I let what other people do and say take me outside of myself. It is the largest of my buttons and evidently so ginormously attractive that some people simply cannot resist taking a big swipe at it. In their eyes, I imagine that this particular button is shiny bright red and pulsing with the words “Poke Me Here!” And I seem to have an innate talent for attracting that kind of behavior from even the nicest people.
What I don’t understand is why, after they insist on poking the button, they act surprised and hurt when they get the reactive typical knee-jerk (well, in my case, it is more of a verbal rocket of words as loud and as obnoxious as I can make them) response. The part that I dislike the most is that I don’t feel good responding that way and would rather select a different response that keeps me feeling good about me.
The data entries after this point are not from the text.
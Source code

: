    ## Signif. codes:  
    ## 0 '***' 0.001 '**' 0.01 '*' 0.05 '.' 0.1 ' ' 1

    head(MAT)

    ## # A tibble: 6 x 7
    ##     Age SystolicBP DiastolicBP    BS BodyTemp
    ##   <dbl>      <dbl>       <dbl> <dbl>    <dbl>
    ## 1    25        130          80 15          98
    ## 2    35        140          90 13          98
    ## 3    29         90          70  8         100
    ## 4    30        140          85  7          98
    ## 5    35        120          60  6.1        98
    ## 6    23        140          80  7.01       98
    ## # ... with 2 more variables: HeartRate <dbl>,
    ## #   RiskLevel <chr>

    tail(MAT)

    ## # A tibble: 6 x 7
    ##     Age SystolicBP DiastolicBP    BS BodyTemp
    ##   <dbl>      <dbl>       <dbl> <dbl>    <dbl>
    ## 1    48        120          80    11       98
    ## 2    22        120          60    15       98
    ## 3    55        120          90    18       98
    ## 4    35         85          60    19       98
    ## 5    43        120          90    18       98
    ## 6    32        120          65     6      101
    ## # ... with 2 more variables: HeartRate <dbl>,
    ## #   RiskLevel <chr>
I am of the growing and affirming belief that I came here to become more of who I truly am in my total existence, not just my current human existence. I came here with issues to resolve that get in the way of my becoming. Working through this button and finding a response that supports me better would probably inactivate the button. There is that nanosecond of awareness that someone’s finger is pushing my reactive button. Within that breathless space is my chance to make the decision to stay within myself and my chosen behavior.
I just need to be a little bit quicker to recognize it. I know the advice is that when I feel this button activate, I am supposed to stop, take a few breaths, and take a step away from what I might be thinking and feeling so that I can observe myself with some detachment. I heard some advice on the radio the other day. When someone pushes a button, and we are getting all geared up to hand them their heads, before we launch the assault, we need to pause and ask the simple question: “so what?”
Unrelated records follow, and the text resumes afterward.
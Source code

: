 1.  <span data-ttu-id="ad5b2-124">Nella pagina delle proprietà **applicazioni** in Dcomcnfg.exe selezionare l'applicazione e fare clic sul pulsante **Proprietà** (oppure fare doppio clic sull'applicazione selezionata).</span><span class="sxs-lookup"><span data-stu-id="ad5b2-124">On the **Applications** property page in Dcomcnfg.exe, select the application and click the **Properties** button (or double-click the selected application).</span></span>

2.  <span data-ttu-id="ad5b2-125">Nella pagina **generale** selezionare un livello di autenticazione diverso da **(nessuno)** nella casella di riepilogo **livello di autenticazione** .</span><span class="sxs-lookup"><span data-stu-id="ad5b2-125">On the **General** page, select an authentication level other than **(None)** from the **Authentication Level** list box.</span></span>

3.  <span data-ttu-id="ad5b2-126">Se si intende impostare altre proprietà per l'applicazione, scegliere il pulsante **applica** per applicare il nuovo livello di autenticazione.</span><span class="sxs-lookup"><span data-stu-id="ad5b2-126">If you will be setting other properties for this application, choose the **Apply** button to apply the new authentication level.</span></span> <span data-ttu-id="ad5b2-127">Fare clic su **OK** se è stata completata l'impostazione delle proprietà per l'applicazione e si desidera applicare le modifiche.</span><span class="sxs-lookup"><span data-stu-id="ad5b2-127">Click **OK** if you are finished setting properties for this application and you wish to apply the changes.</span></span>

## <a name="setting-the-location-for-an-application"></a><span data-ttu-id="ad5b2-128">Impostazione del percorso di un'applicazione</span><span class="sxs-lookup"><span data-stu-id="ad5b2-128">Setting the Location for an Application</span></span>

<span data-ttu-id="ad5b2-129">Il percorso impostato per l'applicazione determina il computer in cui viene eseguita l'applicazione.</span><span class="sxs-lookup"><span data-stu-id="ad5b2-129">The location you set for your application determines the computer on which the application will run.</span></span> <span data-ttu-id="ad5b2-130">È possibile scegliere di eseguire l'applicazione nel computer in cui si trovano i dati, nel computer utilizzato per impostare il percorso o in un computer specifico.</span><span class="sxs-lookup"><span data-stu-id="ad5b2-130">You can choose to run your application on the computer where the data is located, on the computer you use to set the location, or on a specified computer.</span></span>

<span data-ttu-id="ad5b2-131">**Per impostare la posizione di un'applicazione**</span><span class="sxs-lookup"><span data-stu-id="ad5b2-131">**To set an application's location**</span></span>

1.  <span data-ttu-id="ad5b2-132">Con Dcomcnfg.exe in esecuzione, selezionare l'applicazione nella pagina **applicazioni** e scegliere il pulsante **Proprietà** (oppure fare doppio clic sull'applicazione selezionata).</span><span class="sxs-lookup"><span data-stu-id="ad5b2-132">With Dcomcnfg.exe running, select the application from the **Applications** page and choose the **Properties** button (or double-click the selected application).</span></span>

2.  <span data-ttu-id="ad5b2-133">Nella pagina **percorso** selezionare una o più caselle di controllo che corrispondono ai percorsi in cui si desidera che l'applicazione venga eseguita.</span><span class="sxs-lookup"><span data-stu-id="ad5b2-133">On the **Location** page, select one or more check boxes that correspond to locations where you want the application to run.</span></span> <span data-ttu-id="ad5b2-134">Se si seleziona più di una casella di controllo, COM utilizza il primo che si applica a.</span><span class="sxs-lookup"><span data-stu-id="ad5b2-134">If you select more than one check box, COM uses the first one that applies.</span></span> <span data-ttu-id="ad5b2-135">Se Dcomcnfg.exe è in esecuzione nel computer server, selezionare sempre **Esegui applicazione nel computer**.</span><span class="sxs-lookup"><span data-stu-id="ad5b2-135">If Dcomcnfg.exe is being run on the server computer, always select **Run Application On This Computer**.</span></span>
What really are the consequences of the other person’s behavior? Especially, what are the consequences to me?
Lots of times, they are inconsequential. For example, in tennis if someone makes a bad line call and I lose a point, I can get extremely hostile. The reality is: so what? I lost a tennis point. I might lose the game. I might even lose the entire match, but so what? I don’t lose anything material. I don’t lose money. I still get to come back and play again anytime I want. My only purpose for being there is to enjoy my playing tennis. MY playing tennis. Letting someone else determine whether or not I enjoy my playing tennis is giving up my power.
Giving up my power has far harsher consequences than losing a tennis point. And I think that is really the lesson the button is trying to teach me: own my power.